On 17.09.2010, at 13:28, Liu Yu-B13201 wrote:

> 
> 
>> -----Original Message-----
>> From: Alexander Graf [mailto:ag...@suse.de] 
>> Sent: Friday, September 17, 2010 6:20 PM
>> To: Liu Yu-B13201
>> Cc: kvm@vger.kernel.org; kvm-...@vger.kernel.org
>> Subject: Re: [PATCH 2/2] kvm/e500v2: mapping guest TLB1 to host TLB0
>> 
>> 
>> On 17.09.2010, at 10:47, Liu Yu-B13201 wrote:
>> 
>>> 
>>> 
>>>> -----Original Message-----
>>>> From: kvm-ppc-ow...@vger.kernel.org 
>>>> [mailto:kvm-ppc-ow...@vger.kernel.org] On Behalf Of Alexander Graf
>>>> Sent: Thursday, September 16, 2010 7:44 PM
>>>> To: Liu Yu-B13201
>>>> Cc: kvm@vger.kernel.org; kvm-...@vger.kernel.org
>>>> Subject: Re: [PATCH 2/2] kvm/e500v2: mapping guest TLB1 to 
>> host TLB0
>>>> 
>>>>>> 
>>>>>>> /*
>>>>>>> * writing shadow tlb entry to host TLB
>>>>>>> */
>>>>>>> -static inline void __write_host_tlbe(struct tlbe *stlbe)
>>>>>>> +static inline void __host_tlbe_write(struct tlbe *stlbe)
>>>>>>> {
>>>>>>>         mtspr(SPRN_MAS1, stlbe->mas1);
>>>>>>>         mtspr(SPRN_MAS2, stlbe->mas2);
>>>>>>> @@ -109,25 +110,22 @@ static inline void 
>>>>>>> 
>>>>>> __write_host_tlbe(struct tlbe *stlbe)
>>>>>> 
>>>>>>>         __asm__ __volatile__ ("tlbwe\n" : : );
>>>>>>> }
>>>>>>> 
>>>>>>> -static inline void write_host_tlbe(struct kvmppc_vcpu_e500 
>>>>>>> 
>>>>>> *vcpu_e500,
>>>>>> 
>>>>>>> -               int tlbsel, int esel, struct tlbe *stlbe)
>>>>>>> +static inline u32 host_tlb0_write(struct kvmppc_vcpu_e500 
>>>>>>> 
>>>>>> *vcpu_e500,
>>>>>> 
>>>>>>> +                                   u32 gvaddr, struct 
>>>> tlbe *stlbe)
>>>>>>> {
>>>>>>> -       local_irq_disable();
>>>>>>> -       if (tlbsel == 0) {
>>>>>>> -               __write_host_tlbe(stlbe);
>>>>>>> -       } else {
>>>>>>> -               unsigned register mas0;
>>>>>>> +       unsigned register mas0;
>>>>>>> 
>>>>>>> -               mas0 = mfspr(SPRN_MAS0);
>>>>>>> +       local_irq_disable();
>>>>>>> 
>>>>>> Do you have to disable interrupts for a tlb write?
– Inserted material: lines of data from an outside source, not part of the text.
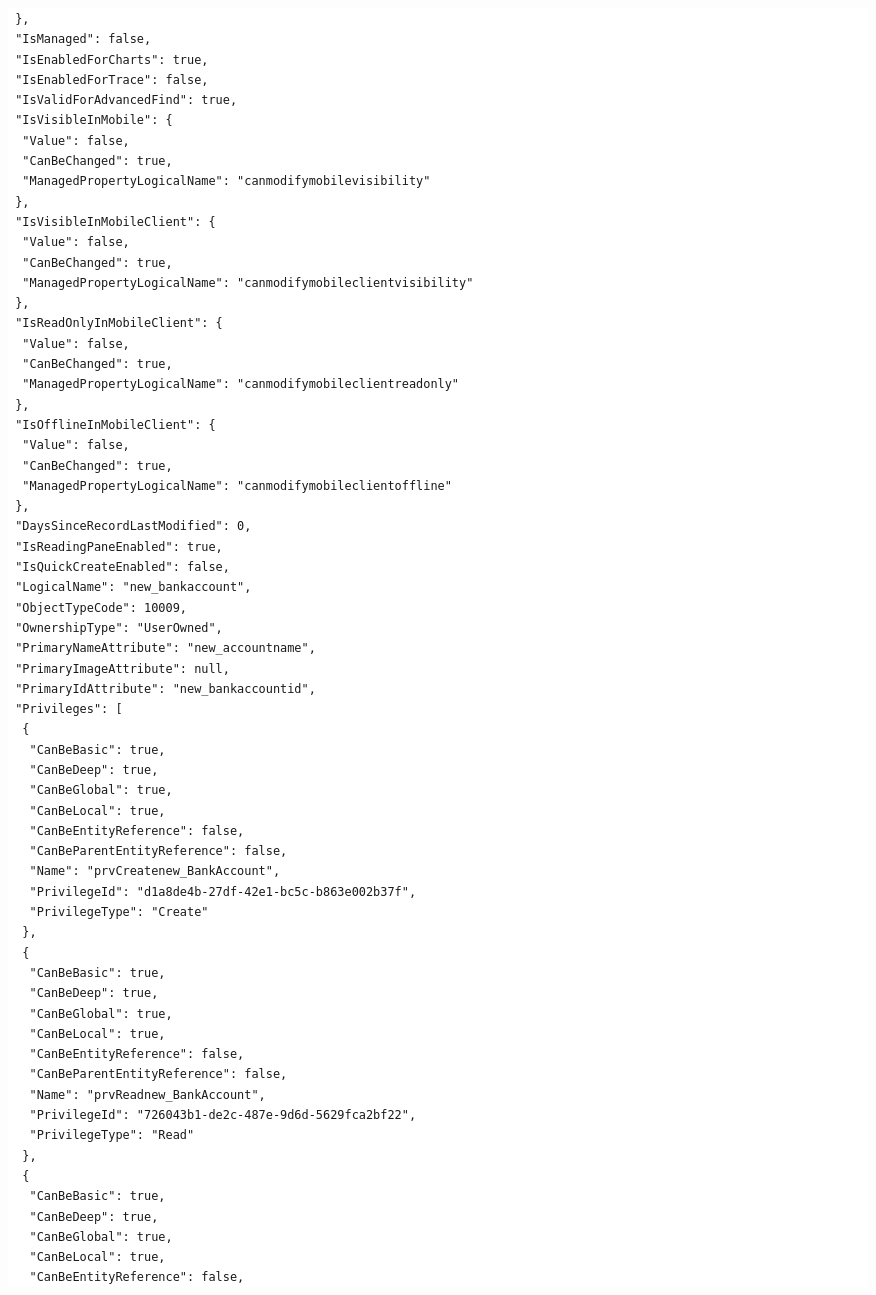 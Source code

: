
 ```http 
 },  
 "IsManaged": false,  
 "IsEnabledForCharts": true,  
 "IsEnabledForTrace": false,  
 "IsValidForAdvancedFind": true,  
 "IsVisibleInMobile": {  
  "Value": false,  
  "CanBeChanged": true,  
  "ManagedPropertyLogicalName": "canmodifymobilevisibility"  
 },  
 "IsVisibleInMobileClient": {  
  "Value": false,  
  "CanBeChanged": true,  
  "ManagedPropertyLogicalName": "canmodifymobileclientvisibility"  
 },  
 "IsReadOnlyInMobileClient": {  
  "Value": false,  
  "CanBeChanged": true,  
  "ManagedPropertyLogicalName": "canmodifymobileclientreadonly"  
 },  
 "IsOfflineInMobileClient": {  
  "Value": false,  
  "CanBeChanged": true,  
  "ManagedPropertyLogicalName": "canmodifymobileclientoffline"  
 },  
 "DaysSinceRecordLastModified": 0,  
 "IsReadingPaneEnabled": true,  
 "IsQuickCreateEnabled": false,  
 "LogicalName": "new_bankaccount",  
 "ObjectTypeCode": 10009,  
 "OwnershipType": "UserOwned",  
 "PrimaryNameAttribute": "new_accountname",  
 "PrimaryImageAttribute": null,  
 "PrimaryIdAttribute": "new_bankaccountid",  
 "Privileges": [  
  {  
   "CanBeBasic": true,  
   "CanBeDeep": true,  
   "CanBeGlobal": true,  
   "CanBeLocal": true,  
   "CanBeEntityReference": false,  
   "CanBeParentEntityReference": false,  
   "Name": "prvCreatenew_BankAccount",  
   "PrivilegeId": "d1a8de4b-27df-42e1-bc5c-b863e002b37f",  
   "PrivilegeType": "Create"  
  },  
  {  
   "CanBeBasic": true,  
   "CanBeDeep": true,  
   "CanBeGlobal": true,  
   "CanBeLocal": true,  
   "CanBeEntityReference": false,  
   "CanBeParentEntityReference": false,  
   "Name": "prvReadnew_BankAccount",  
   "PrivilegeId": "726043b1-de2c-487e-9d6d-5629fca2bf22",  
   "PrivilegeType": "Read"  
  },  
  {  
   "CanBeBasic": true,  
   "CanBeDeep": true,  
   "CanBeGlobal": true,  
   "CanBeLocal": true,  
   "CanBeEntityReference": false,  
```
If you get 
>>>>>> preempted before the write, the entry you overwrite could be 
>>>>>> different. But you don't protect against that either way. And 
>>>>>> if you get preempted afterwards, you could lose the entry. 
>>>>>> But since you enable interrupts beyond that, that could 
>>>>>> happen either way too.
>>>>>> 
>>>>>> So what's the reason for the disable here?
>>>>>> 
>>>>>> 
>>>>> 
>>>>> Hello Alex,
>>>>> 
>>>>> Doesn't local_irq_disable() also disable preempt?
>>>>> The reason to disable interrupts is because it's possible 
>>>> to have tlb
>>>>> misses in interrupt service route.
>>>>> 
>>>> 
>>>> Yes, local_irq_disable disables preempt. That's exactly what I was
>>>> referring to :).
>>>> I don't understand the statement about the service route. 
>> A tlb miss
>>>> still arrives with local_irq_disable.
>>>> 
>>>> 
>>> 
>>> Use local_irq_disable here is to make sure we update masN in atomic.
>>> If get preempted when we update part of masN,
>>> then we may write wrong TLB entry in hardware.
>> 
>> I see, makes sense. Doing the mfmsr of MAS0 in an irq 
>> disabled section doesn't make sense to me though. 
> 
> Hardware choose the position and put TLB entry by itself.
> I need to get the position from MAS0.
> So that I know exactly which old entry is overrided.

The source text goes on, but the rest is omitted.